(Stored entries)
Content starts
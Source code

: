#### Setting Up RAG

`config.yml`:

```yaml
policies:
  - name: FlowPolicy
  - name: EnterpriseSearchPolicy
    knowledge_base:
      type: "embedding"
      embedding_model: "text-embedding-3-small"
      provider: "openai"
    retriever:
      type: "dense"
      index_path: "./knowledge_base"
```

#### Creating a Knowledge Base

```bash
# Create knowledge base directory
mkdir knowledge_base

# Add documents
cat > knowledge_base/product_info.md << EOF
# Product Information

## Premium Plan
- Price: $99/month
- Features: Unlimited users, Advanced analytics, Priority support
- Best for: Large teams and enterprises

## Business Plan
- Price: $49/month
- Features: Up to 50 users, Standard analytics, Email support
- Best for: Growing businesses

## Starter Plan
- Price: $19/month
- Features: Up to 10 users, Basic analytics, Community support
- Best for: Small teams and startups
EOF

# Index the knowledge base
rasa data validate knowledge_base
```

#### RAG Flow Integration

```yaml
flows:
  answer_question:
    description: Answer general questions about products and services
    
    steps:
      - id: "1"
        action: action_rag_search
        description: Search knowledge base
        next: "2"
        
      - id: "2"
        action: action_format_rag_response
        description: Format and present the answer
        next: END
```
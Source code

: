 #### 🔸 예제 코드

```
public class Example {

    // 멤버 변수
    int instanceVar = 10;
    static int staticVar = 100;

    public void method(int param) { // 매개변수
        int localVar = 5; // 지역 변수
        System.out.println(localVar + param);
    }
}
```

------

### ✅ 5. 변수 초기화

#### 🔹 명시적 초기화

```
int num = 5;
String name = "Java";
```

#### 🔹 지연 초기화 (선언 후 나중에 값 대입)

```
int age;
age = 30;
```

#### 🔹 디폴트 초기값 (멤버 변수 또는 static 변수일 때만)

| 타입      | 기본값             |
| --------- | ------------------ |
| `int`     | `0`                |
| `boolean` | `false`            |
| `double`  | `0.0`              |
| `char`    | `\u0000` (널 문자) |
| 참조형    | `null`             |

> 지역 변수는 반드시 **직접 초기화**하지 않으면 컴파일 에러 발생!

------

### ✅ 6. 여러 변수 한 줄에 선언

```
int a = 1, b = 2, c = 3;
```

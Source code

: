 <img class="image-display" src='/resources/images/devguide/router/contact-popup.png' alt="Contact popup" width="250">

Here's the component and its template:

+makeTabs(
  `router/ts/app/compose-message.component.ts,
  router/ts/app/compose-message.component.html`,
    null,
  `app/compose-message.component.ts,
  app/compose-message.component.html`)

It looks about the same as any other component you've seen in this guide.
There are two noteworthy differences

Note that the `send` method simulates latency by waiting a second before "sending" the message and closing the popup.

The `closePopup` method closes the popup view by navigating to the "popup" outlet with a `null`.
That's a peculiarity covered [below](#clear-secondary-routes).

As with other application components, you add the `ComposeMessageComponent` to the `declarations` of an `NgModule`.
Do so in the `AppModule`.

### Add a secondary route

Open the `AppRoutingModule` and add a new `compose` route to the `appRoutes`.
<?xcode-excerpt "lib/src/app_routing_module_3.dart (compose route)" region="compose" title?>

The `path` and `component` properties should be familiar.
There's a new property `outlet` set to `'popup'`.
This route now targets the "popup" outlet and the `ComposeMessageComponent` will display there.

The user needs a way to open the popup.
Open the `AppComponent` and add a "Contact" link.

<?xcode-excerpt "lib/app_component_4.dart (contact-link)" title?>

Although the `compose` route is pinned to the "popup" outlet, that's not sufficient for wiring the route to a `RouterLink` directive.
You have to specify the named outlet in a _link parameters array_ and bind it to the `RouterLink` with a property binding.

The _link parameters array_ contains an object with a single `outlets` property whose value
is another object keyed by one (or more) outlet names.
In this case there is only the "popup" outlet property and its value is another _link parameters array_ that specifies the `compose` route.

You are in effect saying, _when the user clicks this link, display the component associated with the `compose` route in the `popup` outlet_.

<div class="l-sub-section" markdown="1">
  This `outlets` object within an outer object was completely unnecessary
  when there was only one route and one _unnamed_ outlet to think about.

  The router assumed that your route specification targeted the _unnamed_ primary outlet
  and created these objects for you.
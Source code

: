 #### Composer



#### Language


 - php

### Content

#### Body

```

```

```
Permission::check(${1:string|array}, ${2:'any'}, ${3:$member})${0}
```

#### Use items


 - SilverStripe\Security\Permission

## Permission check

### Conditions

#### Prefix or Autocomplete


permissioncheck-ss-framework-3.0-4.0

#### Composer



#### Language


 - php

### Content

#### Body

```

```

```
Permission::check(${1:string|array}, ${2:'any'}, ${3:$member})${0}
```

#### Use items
Content ends
> _EXERCISE DIRECTIONS_
Every line from above should appear again in the answer, exactly as written.

> _OUTPUT FOR THIS EXERCISE_
Source code

:#### Setting Up RAG

`config.yml`:

```yaml
policies:
  - name: FlowPolicy
  - name: EnterpriseSearchPolicy
    knowledge_base:
      type: "embedding"
      embedding_model: "text-embedding-3-small"
      provider: "openai"
    retriever:
      type: "dense"
      index_path: "./knowledge_base"
```

#### Creating a Knowledge Base

```bash
# Create knowledge base directory
mkdir knowledge_base

# Add documents
cat > knowledge_base/product_info.md << EOF
# Product Information

## Premium Plan
- Price: $99/month
- Features: Unlimited users, Advanced analytics, Priority support
- Best for: Large teams and enterprises

## Business Plan
- Price: $49/month
- Features: Up to 50 users, Standard analytics, Email support
- Best for: Growing businesses

## Starter Plan
- Price: $19/month
- Features: Up to 10 users, Basic analytics, Community support
- Best for: Small teams and startups
EOF

# Index the knowledge base
rasa data validate knowledge_base
```

#### RAG Flow Integration

```yaml
flows:
  answer_question:
    description: Answer general questions about products and services
    
    steps:
      - id: "1"
        action: action_rag_search
        description: Search knowledge base
        next: "2"
        
      - id: "2"
        action: action_format_rag_response
        description: Format and present the answer
        next: END
```
Source code

: #### 🔸 예제 코드

```
public class Example {

    // 멤버 변수
    int instanceVar = 10;
    static int staticVar = 100;

    public void method(int param) { // 매개변수
        int localVar = 5; // 지역 변수
        System.out.println(localVar + param);
    }
}
```

------

### ✅ 5. 변수 초기화

#### 🔹 명시적 초기화

```
int num = 5;
String name = "Java";
```

#### 🔹 지연 초기화 (선언 후 나중에 값 대입)

```
int age;
age = 30;
```

#### 🔹 디폴트 초기값 (멤버 변수 또는 static 변수일 때만)

| 타입      | 기본값             |
| --------- | ------------------ |
| `int`     | `0`                |
| `boolean` | `false`            |
| `double`  | `0.0`              |
| `char`    | `\u0000` (널 문자) |
| 참조형    | `null`             |

> 지역 변수는 반드시 **직접 초기화**하지 않으면 컴파일 에러 발생!

------

### ✅ 6. 여러 변수 한 줄에 선언

```
int a = 1, b = 2, c = 3;
```

Source code

: <img class="image-display" src='/resources/images/devguide/router/contact-popup.png' alt="Contact popup" width="250">

Here's the component and its template:

+makeTabs(
  `router/ts/app/compose-message.component.ts,
  router/ts/app/compose-message.component.html`,
    null,
  `app/compose-message.component.ts,
  app/compose-message.component.html`)

It looks about the same as any other component you've seen in this guide.
There are two noteworthy differences

Note that the `send` method simulates latency by waiting a second before "sending" the message and closing the popup.

The `closePopup` method closes the popup view by navigating to the "popup" outlet with a `null`.
That's a peculiarity covered [below](#clear-secondary-routes).

As with other application components, you add the `ComposeMessageComponent` to the `declarations` of an `NgModule`.
Do so in the `AppModule`.

### Add a secondary route

Open the `AppRoutingModule` and add a new `compose` route to the `appRoutes`.
<?xcode-excerpt "lib/src/app_routing_module_3.dart (compose route)" region="compose" title?>

The `path` and `component` properties should be familiar.
There's a new property `outlet` set to `'popup'`.
This route now targets the "popup" outlet and the `ComposeMessageComponent` will display there.

The user needs a way to open the popup.
Open the `AppComponent` and add a "Contact" link.

<?xcode-excerpt "lib/app_component_4.dart (contact-link)" title?>

Although the `compose` route is pinned to the "popup" outlet, that's not sufficient for wiring the route to a `RouterLink` directive.
You have to specify the named outlet in a _link parameters array_ and bind it to the `RouterLink` with a property binding.

The _link parameters array_ contains an object with a single `outlets` property whose value
is another object keyed by one (or more) outlet names.
In this case there is only the "popup" outlet property and its value is another _link parameters array_ that specifies the `compose` route.

You are in effect saying, _when the user clicks this link, display the component associated with the `compose` route in the `popup` outlet_.

<div class="l-sub-section" markdown="1">
  This `outlets` object within an outer object was completely unnecessary
  when there was only one route and one _unnamed_ outlet to think about.

  The router assumed that your route specification targeted the _unnamed_ primary outlet
  and created these objects for you.
Source code

: #### Composer



#### Language


 - php

### Content

#### Body

```

```

```
Permission::check(${1:string|array}, ${2:'any'}, ${3:$member})${0}
```

#### Use items


 - SilverStripe\Security\Permission

## Permission check

### Conditions

#### Prefix or Autocomplete


permissioncheck-ss-framework-3.0-4.0

#### Composer



#### Language


 - php

### Content

#### Body

```

```

```
Permission::check(${1:string|array}, ${2:'any'}, ${3:$member})${0}
```

#### Use items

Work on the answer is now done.